▶ REQUIRED ACTION
Write out the entries below exactly, from the first line to the one with "the instruction changes", both ends included.

▶ INPUT
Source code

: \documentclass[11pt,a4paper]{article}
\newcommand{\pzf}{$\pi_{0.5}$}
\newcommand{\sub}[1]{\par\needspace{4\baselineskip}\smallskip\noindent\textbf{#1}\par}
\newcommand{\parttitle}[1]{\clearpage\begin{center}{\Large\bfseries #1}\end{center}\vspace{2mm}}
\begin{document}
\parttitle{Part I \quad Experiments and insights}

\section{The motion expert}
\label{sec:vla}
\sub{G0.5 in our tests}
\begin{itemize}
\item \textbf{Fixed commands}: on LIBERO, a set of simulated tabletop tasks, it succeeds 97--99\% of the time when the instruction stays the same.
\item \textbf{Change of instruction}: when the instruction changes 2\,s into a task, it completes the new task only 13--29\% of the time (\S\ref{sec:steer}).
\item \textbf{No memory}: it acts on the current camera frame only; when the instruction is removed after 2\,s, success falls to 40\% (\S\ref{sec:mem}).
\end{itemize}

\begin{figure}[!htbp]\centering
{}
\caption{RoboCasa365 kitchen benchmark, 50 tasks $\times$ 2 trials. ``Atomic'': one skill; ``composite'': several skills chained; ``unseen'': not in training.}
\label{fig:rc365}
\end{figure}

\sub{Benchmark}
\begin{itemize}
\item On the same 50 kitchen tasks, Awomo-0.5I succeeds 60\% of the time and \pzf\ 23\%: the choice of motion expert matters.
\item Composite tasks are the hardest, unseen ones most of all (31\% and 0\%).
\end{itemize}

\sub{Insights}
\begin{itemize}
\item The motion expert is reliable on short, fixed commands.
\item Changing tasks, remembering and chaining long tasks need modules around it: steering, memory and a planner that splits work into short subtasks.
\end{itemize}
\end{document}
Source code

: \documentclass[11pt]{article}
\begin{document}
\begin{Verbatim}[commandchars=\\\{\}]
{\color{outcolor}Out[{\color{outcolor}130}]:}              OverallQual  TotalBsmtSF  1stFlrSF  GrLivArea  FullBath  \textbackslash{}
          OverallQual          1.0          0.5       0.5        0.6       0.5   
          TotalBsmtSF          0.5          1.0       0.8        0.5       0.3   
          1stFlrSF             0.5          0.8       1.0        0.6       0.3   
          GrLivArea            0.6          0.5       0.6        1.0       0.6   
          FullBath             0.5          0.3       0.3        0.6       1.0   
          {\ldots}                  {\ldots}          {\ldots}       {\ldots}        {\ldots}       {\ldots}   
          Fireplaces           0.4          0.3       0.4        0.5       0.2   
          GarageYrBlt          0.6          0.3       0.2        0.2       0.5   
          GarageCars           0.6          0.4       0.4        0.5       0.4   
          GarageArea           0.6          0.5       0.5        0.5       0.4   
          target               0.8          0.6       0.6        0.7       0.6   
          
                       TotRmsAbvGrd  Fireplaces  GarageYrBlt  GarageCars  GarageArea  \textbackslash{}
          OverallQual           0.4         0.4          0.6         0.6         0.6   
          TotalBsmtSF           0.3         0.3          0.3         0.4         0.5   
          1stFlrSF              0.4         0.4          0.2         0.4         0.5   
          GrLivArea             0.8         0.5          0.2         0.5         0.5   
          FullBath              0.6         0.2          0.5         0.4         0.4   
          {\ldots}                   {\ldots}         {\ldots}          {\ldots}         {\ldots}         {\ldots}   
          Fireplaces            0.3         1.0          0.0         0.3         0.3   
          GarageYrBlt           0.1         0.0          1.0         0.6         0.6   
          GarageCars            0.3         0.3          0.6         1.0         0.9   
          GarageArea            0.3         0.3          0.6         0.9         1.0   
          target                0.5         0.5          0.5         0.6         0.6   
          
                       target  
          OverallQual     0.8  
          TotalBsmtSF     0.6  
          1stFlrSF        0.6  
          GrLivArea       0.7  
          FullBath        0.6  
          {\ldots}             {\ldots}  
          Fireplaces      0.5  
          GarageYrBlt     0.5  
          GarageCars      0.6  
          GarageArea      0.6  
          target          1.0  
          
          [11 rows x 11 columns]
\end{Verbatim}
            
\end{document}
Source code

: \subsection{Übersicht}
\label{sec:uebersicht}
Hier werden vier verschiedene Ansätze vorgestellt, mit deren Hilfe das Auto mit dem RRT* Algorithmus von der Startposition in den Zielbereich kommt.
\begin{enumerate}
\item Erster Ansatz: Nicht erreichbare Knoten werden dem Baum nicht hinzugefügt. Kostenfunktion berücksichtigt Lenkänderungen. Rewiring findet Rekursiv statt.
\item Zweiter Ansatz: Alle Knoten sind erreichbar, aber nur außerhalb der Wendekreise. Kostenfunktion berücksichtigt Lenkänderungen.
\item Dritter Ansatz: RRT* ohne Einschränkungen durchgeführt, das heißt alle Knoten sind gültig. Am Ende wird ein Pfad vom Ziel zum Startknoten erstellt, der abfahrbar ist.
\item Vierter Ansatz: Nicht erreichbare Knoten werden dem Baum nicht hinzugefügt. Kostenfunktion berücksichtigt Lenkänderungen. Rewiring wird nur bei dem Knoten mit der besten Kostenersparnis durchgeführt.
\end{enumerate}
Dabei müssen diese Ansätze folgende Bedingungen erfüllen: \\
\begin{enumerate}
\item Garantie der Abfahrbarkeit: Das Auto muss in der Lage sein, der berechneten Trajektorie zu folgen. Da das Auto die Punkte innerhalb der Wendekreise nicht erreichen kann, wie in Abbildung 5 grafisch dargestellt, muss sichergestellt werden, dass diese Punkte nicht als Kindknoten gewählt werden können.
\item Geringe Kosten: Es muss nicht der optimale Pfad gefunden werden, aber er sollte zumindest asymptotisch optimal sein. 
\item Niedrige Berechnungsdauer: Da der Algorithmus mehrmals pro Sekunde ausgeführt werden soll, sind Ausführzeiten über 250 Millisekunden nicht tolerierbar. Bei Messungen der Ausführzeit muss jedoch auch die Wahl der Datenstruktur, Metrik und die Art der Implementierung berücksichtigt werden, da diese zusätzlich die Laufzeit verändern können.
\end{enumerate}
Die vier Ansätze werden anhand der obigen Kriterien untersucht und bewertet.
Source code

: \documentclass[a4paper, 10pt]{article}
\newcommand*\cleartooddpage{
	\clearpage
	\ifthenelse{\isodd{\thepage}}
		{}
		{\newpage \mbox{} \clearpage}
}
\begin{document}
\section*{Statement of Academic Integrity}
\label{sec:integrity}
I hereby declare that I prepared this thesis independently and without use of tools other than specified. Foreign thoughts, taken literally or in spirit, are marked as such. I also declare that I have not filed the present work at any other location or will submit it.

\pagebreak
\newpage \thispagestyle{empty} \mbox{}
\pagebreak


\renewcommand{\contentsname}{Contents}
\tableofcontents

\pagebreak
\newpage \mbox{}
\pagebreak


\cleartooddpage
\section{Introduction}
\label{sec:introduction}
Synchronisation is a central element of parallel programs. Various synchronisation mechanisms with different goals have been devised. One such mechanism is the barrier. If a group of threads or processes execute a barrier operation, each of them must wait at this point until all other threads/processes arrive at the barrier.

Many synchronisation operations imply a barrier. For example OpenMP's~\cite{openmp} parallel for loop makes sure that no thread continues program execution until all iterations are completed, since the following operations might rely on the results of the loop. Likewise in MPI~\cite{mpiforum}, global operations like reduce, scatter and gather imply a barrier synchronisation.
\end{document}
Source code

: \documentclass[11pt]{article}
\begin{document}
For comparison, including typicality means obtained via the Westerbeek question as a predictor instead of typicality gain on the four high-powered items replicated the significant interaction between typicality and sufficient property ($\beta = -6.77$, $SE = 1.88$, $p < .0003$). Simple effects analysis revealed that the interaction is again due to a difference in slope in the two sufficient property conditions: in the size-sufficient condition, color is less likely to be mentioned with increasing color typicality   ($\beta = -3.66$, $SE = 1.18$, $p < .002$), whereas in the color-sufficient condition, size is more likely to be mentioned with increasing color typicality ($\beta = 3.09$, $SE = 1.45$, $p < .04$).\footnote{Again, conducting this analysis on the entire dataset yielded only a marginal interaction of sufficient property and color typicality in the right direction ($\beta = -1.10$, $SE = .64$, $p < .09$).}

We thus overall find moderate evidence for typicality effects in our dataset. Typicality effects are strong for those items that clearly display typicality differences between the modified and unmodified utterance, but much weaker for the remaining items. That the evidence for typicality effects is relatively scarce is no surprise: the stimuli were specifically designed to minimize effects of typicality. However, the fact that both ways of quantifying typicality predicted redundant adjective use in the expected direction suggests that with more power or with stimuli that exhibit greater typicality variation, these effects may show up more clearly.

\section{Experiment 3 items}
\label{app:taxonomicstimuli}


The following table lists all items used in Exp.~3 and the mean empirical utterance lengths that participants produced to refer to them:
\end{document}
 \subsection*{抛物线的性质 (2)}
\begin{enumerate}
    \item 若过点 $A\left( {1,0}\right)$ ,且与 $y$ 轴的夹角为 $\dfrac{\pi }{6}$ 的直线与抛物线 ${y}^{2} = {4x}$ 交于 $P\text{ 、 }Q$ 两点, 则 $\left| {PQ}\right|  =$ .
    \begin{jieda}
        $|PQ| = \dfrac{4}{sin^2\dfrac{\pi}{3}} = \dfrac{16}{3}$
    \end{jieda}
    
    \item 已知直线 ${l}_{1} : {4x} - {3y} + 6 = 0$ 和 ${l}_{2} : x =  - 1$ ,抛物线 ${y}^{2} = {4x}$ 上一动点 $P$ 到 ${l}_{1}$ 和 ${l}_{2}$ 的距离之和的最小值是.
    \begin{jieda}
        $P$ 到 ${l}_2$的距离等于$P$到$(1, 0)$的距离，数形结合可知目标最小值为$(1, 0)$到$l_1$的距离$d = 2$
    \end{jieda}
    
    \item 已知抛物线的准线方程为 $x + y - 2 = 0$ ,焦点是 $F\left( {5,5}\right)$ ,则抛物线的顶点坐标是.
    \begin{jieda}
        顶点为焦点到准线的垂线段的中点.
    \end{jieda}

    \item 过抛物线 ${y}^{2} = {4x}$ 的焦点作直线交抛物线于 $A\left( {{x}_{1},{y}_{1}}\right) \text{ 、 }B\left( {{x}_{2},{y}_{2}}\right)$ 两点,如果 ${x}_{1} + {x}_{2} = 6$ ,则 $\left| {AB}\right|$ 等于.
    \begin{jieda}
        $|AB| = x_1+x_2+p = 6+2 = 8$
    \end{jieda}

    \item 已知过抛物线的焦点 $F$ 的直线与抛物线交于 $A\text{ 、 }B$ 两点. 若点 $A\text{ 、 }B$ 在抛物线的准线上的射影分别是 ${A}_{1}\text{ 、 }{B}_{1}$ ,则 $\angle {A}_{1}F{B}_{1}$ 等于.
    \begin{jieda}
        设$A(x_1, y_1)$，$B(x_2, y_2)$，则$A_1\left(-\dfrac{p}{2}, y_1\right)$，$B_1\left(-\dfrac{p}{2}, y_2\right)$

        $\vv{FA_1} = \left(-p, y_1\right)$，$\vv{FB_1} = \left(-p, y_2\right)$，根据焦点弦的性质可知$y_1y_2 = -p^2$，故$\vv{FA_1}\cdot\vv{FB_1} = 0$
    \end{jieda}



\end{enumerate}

▶ RESPONSE TO THE TASK
Source code

: \documentclass[11pt,a4paper]{article}
\newcommand{\pzf}{$\pi_{0.5}$}
\newcommand{\sub}[1]{\par\needspace{4\baselineskip}\smallskip\noindent\textbf{#1}\par}
\newcommand{\parttitle}[1]{\clearpage\begin{center}{\Large\bfseries #1}\end{center}\vspace{2mm}}
\begin{document}
\parttitle{Part I \quad Experiments and insights}

\section{The motion expert}
\label{sec:vla}
\sub{G0.5 in our tests}
\begin{itemize}
\item \textbf{Fixed commands}: on LIBERO, a set of simulated tabletop tasks, it succeeds 97--99\% of the time when the instruction stays the same.
\item \textbf{Change of instruction}: when the instruction changes 2\,s into a task, it completes the new task only 13--29\% of the time (\S\ref{sec:steer}).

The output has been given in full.